Post di Eleonora Maglia, giornalista. Eleonora svolge attività di ricerca e pubblicazione per il Centro di documentazione Luigi Einaudi di Torino –

L’insieme dei progetti con cui le aziende supportano in prima persona le Organizzazioni no profit o le comunità locali, attraverso donazioni in denaro o donazioni di beni oppure donazione di tempo e di competenze dei propri collaboratori, prende il nome di Volontariato d’Impresa, che in sé pare un ossimoro: possono le aziende, storicamente intese come strutture orientate al mero profitto, occuparsi di altro da sé e, per di più, in logica di gratuità?

Sì. Secondo le rilevazioni sul tema anche in Italia sono effettivamente presenti alcune sperimentazioni di questo tipo. Dall’analisi di un campione di aziende italiane di diverse dimensioni, rappresentative di oltre il 9% del PIL e di 255.000 dipendenti (Fondazione Sodalitas, 2019), risulta ad esempio che oltre la metà promuove attività di Volontariato d’Impresa in modo consolidato (da almeno 3-4 anni nel 70 per cento dei casi), soprattutto a favore dell’ambiente (44 per cento dei casi).

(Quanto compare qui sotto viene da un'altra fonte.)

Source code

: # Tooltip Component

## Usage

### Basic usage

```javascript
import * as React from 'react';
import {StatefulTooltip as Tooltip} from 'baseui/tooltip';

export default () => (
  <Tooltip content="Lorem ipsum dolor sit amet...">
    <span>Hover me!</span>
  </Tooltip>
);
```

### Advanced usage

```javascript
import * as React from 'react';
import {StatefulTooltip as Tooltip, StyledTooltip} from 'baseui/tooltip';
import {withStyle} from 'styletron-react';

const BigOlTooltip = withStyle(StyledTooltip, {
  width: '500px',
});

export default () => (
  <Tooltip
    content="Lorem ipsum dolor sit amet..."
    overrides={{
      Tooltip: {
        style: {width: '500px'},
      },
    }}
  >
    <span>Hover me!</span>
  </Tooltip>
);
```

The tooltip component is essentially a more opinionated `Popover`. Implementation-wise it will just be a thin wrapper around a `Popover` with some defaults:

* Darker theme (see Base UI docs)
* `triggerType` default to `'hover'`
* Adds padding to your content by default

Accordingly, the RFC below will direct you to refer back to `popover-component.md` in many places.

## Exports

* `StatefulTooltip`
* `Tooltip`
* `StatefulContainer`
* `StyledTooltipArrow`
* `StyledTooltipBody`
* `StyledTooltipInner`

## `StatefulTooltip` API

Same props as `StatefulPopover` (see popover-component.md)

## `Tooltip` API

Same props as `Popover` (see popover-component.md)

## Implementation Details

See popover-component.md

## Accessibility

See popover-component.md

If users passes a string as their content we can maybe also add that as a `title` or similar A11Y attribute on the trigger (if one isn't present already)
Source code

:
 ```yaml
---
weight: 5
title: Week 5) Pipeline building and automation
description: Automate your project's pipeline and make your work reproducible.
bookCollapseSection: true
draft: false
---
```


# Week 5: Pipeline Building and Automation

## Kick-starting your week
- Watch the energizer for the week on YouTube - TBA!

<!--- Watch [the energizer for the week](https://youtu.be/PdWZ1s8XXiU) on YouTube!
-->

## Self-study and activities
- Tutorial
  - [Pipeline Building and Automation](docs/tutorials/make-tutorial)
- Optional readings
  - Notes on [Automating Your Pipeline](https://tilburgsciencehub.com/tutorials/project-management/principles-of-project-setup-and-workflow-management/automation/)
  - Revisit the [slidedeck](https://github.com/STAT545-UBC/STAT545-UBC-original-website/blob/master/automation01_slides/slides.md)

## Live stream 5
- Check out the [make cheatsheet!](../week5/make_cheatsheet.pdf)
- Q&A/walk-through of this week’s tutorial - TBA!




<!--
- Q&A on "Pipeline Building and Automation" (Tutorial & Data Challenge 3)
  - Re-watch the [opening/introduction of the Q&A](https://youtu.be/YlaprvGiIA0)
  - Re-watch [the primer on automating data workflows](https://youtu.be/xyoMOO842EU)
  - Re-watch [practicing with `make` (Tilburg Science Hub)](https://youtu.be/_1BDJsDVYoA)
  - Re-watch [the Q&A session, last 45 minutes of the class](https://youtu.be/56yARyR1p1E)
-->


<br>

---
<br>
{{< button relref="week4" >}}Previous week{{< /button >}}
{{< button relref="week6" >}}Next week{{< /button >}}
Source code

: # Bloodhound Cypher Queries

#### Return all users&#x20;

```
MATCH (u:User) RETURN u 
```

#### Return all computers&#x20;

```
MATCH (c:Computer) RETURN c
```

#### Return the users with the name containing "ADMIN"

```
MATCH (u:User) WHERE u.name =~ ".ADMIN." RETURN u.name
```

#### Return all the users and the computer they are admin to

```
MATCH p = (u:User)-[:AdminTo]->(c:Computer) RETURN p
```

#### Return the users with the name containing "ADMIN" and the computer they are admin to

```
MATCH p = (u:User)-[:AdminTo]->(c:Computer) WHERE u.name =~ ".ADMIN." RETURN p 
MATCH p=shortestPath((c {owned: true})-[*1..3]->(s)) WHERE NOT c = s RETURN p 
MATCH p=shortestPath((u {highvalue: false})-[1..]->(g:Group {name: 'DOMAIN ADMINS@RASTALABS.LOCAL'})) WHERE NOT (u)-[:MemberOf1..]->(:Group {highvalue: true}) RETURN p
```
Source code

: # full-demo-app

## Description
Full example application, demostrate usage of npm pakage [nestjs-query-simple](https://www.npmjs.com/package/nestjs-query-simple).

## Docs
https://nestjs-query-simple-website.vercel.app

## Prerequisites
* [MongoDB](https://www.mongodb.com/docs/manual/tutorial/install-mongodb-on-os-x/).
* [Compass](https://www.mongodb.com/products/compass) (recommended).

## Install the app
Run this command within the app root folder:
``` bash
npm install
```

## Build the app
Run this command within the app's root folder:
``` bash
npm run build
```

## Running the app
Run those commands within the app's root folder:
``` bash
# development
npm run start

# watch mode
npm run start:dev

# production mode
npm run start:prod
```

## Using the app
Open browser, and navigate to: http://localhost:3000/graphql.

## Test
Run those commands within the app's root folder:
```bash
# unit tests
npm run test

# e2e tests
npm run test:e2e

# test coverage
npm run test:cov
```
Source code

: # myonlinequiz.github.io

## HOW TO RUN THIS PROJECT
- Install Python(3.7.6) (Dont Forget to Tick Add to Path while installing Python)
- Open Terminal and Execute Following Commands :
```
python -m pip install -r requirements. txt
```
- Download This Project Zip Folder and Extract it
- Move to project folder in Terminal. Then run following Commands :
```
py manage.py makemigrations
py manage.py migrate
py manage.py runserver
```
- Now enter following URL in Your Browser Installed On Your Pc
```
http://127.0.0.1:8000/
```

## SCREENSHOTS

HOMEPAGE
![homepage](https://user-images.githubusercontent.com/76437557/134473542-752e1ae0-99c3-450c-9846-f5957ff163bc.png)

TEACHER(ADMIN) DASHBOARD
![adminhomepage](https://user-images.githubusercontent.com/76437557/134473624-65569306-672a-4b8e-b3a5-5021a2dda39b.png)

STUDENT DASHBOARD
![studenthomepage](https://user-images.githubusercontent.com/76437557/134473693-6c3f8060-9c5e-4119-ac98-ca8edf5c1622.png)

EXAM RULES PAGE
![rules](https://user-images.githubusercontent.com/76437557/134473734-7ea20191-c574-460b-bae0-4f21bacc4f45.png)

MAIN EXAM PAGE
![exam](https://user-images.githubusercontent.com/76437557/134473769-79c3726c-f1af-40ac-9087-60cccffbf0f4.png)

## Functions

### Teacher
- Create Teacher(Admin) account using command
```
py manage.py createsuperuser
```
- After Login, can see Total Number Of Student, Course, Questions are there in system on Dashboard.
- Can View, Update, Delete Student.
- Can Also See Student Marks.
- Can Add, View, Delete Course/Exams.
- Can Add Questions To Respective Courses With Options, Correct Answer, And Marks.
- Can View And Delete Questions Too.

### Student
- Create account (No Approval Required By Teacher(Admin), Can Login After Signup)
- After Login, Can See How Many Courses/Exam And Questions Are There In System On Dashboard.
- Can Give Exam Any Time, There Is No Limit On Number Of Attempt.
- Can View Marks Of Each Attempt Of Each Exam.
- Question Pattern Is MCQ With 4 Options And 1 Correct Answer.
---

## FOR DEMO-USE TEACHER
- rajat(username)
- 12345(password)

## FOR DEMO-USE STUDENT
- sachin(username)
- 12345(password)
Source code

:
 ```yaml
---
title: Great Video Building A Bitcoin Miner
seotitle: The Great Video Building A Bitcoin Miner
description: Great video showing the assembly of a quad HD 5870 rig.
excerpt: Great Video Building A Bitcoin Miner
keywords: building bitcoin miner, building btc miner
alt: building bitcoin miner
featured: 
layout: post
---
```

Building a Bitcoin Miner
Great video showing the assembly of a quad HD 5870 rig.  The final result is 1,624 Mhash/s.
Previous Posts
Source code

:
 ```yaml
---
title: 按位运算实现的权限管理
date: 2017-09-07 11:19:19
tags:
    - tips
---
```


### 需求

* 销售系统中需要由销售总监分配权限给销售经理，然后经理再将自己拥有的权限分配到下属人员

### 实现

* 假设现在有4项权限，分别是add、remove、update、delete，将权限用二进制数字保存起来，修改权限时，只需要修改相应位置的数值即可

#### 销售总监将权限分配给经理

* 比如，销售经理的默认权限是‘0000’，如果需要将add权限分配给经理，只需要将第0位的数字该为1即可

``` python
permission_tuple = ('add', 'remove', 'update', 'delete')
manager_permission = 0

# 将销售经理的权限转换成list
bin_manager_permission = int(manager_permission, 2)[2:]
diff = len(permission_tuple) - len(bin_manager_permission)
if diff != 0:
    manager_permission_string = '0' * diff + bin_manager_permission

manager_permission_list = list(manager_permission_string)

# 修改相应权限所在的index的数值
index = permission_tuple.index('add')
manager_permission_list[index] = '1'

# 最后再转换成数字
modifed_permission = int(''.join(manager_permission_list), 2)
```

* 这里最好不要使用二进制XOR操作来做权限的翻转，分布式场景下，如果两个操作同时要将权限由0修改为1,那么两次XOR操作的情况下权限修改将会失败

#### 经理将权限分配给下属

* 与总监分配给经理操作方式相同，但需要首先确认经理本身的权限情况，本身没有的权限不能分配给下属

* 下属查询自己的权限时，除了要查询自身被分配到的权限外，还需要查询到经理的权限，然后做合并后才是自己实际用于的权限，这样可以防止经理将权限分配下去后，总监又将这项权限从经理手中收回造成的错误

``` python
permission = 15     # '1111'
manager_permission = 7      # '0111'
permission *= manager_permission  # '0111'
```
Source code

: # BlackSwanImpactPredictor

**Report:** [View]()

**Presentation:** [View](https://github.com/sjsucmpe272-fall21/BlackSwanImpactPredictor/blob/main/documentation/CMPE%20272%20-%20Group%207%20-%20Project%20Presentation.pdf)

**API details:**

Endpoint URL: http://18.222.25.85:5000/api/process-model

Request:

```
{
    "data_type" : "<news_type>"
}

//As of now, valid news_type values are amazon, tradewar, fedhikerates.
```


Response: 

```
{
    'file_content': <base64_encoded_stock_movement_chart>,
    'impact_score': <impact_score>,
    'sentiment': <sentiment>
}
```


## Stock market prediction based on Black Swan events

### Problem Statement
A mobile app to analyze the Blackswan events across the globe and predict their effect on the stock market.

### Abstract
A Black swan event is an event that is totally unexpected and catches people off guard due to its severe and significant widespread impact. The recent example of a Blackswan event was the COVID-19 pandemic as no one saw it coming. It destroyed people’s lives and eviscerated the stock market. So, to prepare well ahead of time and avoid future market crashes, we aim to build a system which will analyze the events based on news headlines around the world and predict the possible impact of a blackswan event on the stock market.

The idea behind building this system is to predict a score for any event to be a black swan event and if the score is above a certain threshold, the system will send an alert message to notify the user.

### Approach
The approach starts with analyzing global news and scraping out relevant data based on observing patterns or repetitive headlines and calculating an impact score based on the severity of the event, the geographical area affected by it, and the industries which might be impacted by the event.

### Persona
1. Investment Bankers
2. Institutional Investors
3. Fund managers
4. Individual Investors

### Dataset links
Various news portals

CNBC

I progetti sono gestiti prioritariamente dalla funzione Corporate Social Responsibility (38 per cento dei casi) e dalla funzione Risorse umane (21 per cento dei casi), ma sono anche i dipendenti stessi e le Organizzazioni non-profit a proporre e stimolare le iniziative di Volontariato d’impresa (27 per cento dei casi). Nelle singoli fasi, prevale il ruolo delle Organizzazioni non-profit per la progettazione (56 per cento) e delle imprese nell’attuazione (50 per cento) e nella valutazione (67 per cento).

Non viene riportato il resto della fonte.